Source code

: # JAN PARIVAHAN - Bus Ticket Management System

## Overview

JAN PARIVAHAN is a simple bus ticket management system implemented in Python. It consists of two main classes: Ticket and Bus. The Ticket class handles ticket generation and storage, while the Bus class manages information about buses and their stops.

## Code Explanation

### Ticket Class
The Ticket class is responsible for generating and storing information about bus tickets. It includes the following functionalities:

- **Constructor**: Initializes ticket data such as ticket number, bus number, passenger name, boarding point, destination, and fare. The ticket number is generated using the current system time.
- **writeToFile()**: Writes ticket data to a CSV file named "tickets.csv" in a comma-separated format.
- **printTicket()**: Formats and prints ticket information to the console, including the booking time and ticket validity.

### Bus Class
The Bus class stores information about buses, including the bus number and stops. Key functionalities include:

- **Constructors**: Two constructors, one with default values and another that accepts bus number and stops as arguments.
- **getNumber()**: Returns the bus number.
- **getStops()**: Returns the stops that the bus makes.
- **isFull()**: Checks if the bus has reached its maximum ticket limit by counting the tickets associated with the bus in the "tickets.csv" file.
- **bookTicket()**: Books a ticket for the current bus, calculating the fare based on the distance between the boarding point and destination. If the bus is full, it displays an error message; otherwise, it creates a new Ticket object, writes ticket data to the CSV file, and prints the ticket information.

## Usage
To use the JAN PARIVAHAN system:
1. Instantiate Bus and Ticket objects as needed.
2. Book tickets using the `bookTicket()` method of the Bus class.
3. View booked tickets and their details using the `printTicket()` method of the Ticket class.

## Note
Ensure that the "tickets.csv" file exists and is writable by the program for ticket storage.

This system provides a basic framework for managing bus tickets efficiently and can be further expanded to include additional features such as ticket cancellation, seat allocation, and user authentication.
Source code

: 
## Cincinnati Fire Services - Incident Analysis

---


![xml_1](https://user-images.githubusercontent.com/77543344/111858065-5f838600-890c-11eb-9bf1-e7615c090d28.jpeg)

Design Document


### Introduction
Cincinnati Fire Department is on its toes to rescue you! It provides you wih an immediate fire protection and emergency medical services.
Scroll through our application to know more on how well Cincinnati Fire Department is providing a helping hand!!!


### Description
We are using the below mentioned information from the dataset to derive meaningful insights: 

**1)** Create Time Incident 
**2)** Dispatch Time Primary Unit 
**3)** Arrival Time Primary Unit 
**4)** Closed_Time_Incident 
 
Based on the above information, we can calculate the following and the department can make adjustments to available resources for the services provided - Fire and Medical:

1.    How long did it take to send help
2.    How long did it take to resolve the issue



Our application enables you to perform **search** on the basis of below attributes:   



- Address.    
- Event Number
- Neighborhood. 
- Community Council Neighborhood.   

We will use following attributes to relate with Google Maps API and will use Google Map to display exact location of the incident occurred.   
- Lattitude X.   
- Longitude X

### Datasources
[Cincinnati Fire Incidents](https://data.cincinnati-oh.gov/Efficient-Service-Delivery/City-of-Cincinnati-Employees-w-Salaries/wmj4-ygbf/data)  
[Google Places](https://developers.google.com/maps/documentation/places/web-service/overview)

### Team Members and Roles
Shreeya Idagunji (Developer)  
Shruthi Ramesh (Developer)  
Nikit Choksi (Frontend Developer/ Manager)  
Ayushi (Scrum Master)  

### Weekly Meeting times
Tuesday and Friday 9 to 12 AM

## [Task brief]
Write the entries out again in full, exactly as they appear above.

## [Exercise result]
Source code

: # JAN PARIVAHAN - Bus Ticket Management System

## Overview

JAN PARIVAHAN is a simple bus ticket management system implemented in Python. It consists of two main classes: Ticket and Bus. The Ticket class handles ticket generation and storage, while the Bus class manages information about buses and their stops.

## Code Explanation

### Ticket Class
The Ticket class is responsible for generating and storing information about bus tickets. It includes the following functionalities:

- **Constructor**: Initializes ticket data such as ticket number, bus number, passenger name, boarding point, destination, and fare. The ticket number is generated using the current system time.
- **writeToFile()**: Writes ticket data to a CSV file named "tickets.csv" in a comma-separated format.
- **printTicket()**: Formats and prints ticket information to the console, including the booking time and ticket validity.

### Bus Class
The Bus class stores information about buses, including the bus number and stops. Key functionalities include:

- **Constructors**: Two constructors, one with default values and another that accepts bus number and stops as arguments.
- **getNumber()**: Returns the bus number.
- **getStops()**: Returns the stops that the bus makes.
- **isFull()**: Checks if the bus has reached its maximum ticket limit by counting the tickets associated with the bus in the "tickets.csv" file.
- **bookTicket()**: Books a ticket for the current bus, calculating the fare based on the distance between the boarding point and destination. If the bus is full, it displays an error message; otherwise, it creates a new Ticket object, writes ticket data to the CSV file, and prints the ticket information.

## Usage
To use the JAN PARIVAHAN system:
1. Instantiate Bus and Ticket objects as needed.
2. Book tickets using the `bookTicket()` method of the Bus class.
3. View booked tickets and their details using the `printTicket()` method of the Ticket class.

## Note
Ensure that the "tickets.csv" file exists and is writable by the program for ticket storage.

This system provides a basic framework for managing bus tickets efficiently and can be further expanded to include additional features such as ticket cancellation, seat allocation, and user authentication.
Source code

: 
## Cincinnati Fire Services - Incident Analysis

---


![xml_1](https://user-images.githubusercontent.com/77543344/111858065-5f838600-890c-11eb-9bf1-e7615c090d28.jpeg)

Design Document


### Introduction
Cincinnati Fire Department is on its toes to rescue you! It provides you wih an immediate fire protection and emergency medical services.
Scroll through our application to know more on how well Cincinnati Fire Department is providing a helping hand!!!


### Description
We are using the below mentioned information from the dataset to derive meaningful insights: 

**1)** Create Time Incident 
**2)** Dispatch Time Primary Unit 
**3)** Arrival Time Primary Unit 
**4)** Closed_Time_Incident 
 
Based on the above information, we can calculate the following and the department can make adjustments to available resources for the services provided - Fire and Medical:

1.    How long did it take to send help
2.    How long did it take to resolve the issue



Our application enables you to perform **search** on the basis of below attributes:   



- Address.    
- Event Number
- Neighborhood. 
- Community Council Neighborhood.   

We will use following attributes to relate with Google Maps API and will use Google Map to display exact location of the incident occurred.   
- Lattitude X.   
- Longitude X

### Datasources
[Cincinnati Fire Incidents](https://data.cincinnati-oh.gov/Efficient-Service-Delivery/City-of-Cincinnati-Employees-w-Salaries/wmj4-ygbf/data)  
[Google Places](https://developers.google.com/maps/documentation/places/web-service/overview)

### Team Members and Roles
Shreeya Idagunji (Developer)  
Shruthi Ramesh (Developer)  
Nikit Choksi (Frontend Developer/ Manager)  
Ayushi (Scrum Master)  

### Weekly Meeting times
Tuesday and Friday 9 to 12 AM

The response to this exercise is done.